Use of national forest inventory data to develop stand density driven models for understorey shrubs and overstorey fuel variables and associated temporal dynamics in commercial plantations

Abstract

Biomass tends to accumulate both in overstorey and understorey layers of forests growing in productive areas. The rapid growth of forest plantations established in productive areas can thus also lead to the creation of fire-prone landscapes. In this study, we assessed the extent to which overstorey stand density determines current values of the fine shrub fuel load (Wshr_G1) in the understorey and also two major canopy fuel characteristics related to crown fire activity -canopy base height (CBH) and canopy bulk density (CBD)- and the temporal dynamics of these.
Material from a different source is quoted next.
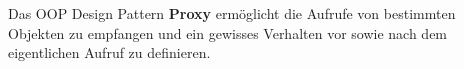 Das OOP Design Pattern \textbf{Proxy} ermöglicht die Aufrufe von bestimmten Objekten 
zu empfangen und ein gewisses Verhalten vor sowie nach dem eigentlichen Aufruf zu definieren.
For this purpose, we developed two types of models for the three fuel complex variables: i) extreme response models, to define the upper limit of Wshr_G1 and CBD and the lower limit of CBH, the values of which may depend on stand density; and ii) dynamic models, to estimate the probability of increasing fuel loads and rate of change when a more hazardous situation is predicted. Data were obtained from 8087 plots, measured in the third, fourth and fifth Spanish National Forest Inventories, in plantations dominated by the major commercial species in northern Spain (Pinus pinaster, Pinus radiata, Pinus sylvestris and Eucalyptus globulus). The extreme response models generally explain more than 60% of the observed variability in the three fuel complex variables. According to these models, maximum shrub fuel load and CBD and minimum CBH in stands of the four tree species were limited by stand basal area, with different responses by different species. The dynamics of the fuel complex variables were determined by canopy cover, estimated as a proxy for stand density. The use of a two-step regression approach enabled realistic modelling of the dynamics of the fuel complex variables, allowing for a decrease in the shrub fuel biomass and in CBD between two time points. The dynamic models developed are age-independent and are therefore useful for practical applications because they can be applied to any stand without the need to know the stand age. Overall, the study findings provide insights into the complex relationship between both understorey and overstorey fuels and stand density in commercial plantations. As assessment of forest fuel complex variables is a prerequisite for most fire management activities, the study findings have important implications for forest and fuel management and planning in the region.